By doing the ray traversal and intersection on their card and the shading on the GPU they must constantly transfer ray data between the two: transfer the hit point of each ray/pixel to the GPU (point, normal, texture coordinates, shader ID, ...) and then transfer any rays newly generated by a shader back to their chip (origin, direction, min/max_dir, ...). Each of those transfers is easily between 30 to 60 bytes per ray.

So for a HD screen this is easily 100MB for just a single ray generation and only one sample per pixel. Given a PCI 1.0 4x bandwidth of 1GB/s this gives a theoretical maximum of just 5 fps -- and we have not done any work yet. No AA, no shadow rays, reflections, they all generate multiples of this in bandwidth.
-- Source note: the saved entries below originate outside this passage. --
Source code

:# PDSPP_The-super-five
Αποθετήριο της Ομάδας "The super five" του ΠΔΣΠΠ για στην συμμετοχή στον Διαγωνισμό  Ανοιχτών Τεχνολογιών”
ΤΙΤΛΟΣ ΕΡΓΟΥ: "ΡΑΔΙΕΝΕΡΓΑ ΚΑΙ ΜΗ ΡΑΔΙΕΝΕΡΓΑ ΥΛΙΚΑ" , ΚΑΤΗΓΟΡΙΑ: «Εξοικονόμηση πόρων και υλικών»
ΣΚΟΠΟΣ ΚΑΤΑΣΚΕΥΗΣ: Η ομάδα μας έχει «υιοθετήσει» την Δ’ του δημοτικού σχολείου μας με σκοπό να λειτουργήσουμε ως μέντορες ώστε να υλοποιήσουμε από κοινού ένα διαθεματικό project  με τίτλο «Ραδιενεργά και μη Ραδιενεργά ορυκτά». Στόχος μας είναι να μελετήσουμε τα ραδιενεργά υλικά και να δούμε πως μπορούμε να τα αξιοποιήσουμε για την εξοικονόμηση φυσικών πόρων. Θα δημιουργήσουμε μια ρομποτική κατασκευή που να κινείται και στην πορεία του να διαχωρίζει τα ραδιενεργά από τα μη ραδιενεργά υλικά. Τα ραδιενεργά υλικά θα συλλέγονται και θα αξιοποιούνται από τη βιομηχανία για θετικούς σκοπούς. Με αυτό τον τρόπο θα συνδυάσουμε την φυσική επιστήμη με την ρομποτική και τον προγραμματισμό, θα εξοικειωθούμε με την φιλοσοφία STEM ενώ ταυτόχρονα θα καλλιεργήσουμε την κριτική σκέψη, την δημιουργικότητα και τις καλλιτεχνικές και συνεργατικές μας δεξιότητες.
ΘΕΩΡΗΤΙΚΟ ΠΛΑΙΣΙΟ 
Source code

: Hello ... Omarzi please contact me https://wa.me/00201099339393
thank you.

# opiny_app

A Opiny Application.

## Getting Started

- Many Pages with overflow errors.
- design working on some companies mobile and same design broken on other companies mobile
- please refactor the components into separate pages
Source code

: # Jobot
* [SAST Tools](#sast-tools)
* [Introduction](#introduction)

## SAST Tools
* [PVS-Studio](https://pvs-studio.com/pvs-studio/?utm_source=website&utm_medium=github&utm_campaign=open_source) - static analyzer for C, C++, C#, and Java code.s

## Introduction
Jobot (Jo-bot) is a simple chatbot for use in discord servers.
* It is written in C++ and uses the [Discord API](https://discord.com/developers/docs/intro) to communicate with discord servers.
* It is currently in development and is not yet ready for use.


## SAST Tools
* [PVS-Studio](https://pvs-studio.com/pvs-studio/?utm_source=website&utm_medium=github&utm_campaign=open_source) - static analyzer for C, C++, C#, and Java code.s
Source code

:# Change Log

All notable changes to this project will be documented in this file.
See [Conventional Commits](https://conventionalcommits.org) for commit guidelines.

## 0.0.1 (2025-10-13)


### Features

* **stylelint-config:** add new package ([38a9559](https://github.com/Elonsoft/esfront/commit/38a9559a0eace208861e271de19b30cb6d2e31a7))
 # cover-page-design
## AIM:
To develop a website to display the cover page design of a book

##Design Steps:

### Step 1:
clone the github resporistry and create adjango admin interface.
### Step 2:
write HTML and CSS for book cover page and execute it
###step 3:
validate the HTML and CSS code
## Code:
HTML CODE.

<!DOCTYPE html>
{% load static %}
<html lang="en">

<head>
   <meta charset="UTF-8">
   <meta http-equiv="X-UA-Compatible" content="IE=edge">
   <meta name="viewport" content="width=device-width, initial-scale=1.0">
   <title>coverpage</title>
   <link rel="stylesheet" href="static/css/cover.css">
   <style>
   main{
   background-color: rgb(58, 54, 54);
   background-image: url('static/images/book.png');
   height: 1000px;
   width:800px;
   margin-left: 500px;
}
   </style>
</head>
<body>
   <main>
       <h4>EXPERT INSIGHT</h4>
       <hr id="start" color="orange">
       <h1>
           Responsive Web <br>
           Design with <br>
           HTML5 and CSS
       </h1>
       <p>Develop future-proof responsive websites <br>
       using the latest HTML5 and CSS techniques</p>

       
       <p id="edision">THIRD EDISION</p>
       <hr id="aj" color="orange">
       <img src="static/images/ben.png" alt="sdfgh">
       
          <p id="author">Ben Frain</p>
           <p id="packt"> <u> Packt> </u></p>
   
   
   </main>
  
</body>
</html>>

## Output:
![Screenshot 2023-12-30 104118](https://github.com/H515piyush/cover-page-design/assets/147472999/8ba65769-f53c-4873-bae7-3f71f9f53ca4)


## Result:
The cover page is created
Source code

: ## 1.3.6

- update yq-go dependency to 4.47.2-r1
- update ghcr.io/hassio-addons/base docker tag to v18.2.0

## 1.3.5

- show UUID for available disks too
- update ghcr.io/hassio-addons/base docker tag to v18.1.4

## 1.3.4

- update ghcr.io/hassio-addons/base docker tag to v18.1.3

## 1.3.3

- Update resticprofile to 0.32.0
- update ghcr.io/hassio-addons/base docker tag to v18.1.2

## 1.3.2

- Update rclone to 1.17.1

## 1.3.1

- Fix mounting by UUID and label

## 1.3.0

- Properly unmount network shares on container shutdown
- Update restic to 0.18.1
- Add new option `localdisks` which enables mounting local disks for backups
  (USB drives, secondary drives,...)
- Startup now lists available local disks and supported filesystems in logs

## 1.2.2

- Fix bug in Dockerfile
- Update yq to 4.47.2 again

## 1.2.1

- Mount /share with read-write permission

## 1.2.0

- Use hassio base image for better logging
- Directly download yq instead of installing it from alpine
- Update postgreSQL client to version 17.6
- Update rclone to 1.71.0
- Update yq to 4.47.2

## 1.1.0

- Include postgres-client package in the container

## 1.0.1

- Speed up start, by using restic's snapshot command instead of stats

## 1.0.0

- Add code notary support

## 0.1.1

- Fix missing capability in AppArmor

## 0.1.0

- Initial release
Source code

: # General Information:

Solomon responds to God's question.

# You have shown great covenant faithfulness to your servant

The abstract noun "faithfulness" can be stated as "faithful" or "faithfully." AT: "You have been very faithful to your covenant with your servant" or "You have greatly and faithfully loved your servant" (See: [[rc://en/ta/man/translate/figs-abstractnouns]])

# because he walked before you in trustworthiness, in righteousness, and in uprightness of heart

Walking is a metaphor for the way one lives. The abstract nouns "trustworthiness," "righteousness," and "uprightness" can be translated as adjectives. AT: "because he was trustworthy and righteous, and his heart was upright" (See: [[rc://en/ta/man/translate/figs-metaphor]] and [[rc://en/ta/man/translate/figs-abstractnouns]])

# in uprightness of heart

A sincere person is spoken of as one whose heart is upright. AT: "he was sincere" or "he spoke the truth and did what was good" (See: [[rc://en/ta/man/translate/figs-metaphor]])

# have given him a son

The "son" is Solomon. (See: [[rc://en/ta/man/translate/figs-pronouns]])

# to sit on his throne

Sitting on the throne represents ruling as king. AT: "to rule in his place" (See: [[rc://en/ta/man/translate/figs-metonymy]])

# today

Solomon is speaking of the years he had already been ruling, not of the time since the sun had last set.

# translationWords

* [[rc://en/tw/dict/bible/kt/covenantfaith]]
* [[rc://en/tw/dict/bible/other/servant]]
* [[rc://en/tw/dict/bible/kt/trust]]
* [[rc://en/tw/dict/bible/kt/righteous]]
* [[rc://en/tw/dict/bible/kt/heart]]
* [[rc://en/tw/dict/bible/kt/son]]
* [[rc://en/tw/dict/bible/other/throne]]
Even with PCI 3.0 and 16x lanes this will be a huge bandwidth issue.

Let me also just point out that one of the first RTRT papers on visualizing car headlights (http://graphics.cs.uni-sb.de/Publications/2002/200...">http://graphics.cs.uni-sb.de/Publications/2002/200... already achieved up to 10 fps at the same video resolution. Note that the headlight used up to 25 rays per pixel and lots of complex multiple reflection and refraction. It ran on a cluster of 16 nodes with dual CPU single-core Athlon 1800s providing a total of 32 cores.

Compare this with a latest machine used by Casutics with likely Dual Quad-core CPUs giving something 16 cores (with hyperthreading) each one easily providing a multiple of the FLOPS of the old Athlon. So it seems their performance is not even reaching what has already been done 7 years ago.

So in summary, I am not really impressed by what Caustics claims. Their hardware architecture is severely limited by design and their software results are way behind what has been done many years ago.
• #### nubie - Tuesday, April 21, 2009 - link

I for one am looking forward to a time when games no longer have ugly polygons.

Even in recent games cylindrical objects are pictured as comprised of as few as 8 sides.

If you can send the raw math into the equation for the rays to hit it will make the whole thing much more powerful.

I would love to see this and Larrabee succeed, progress and competition are always good for the consumer.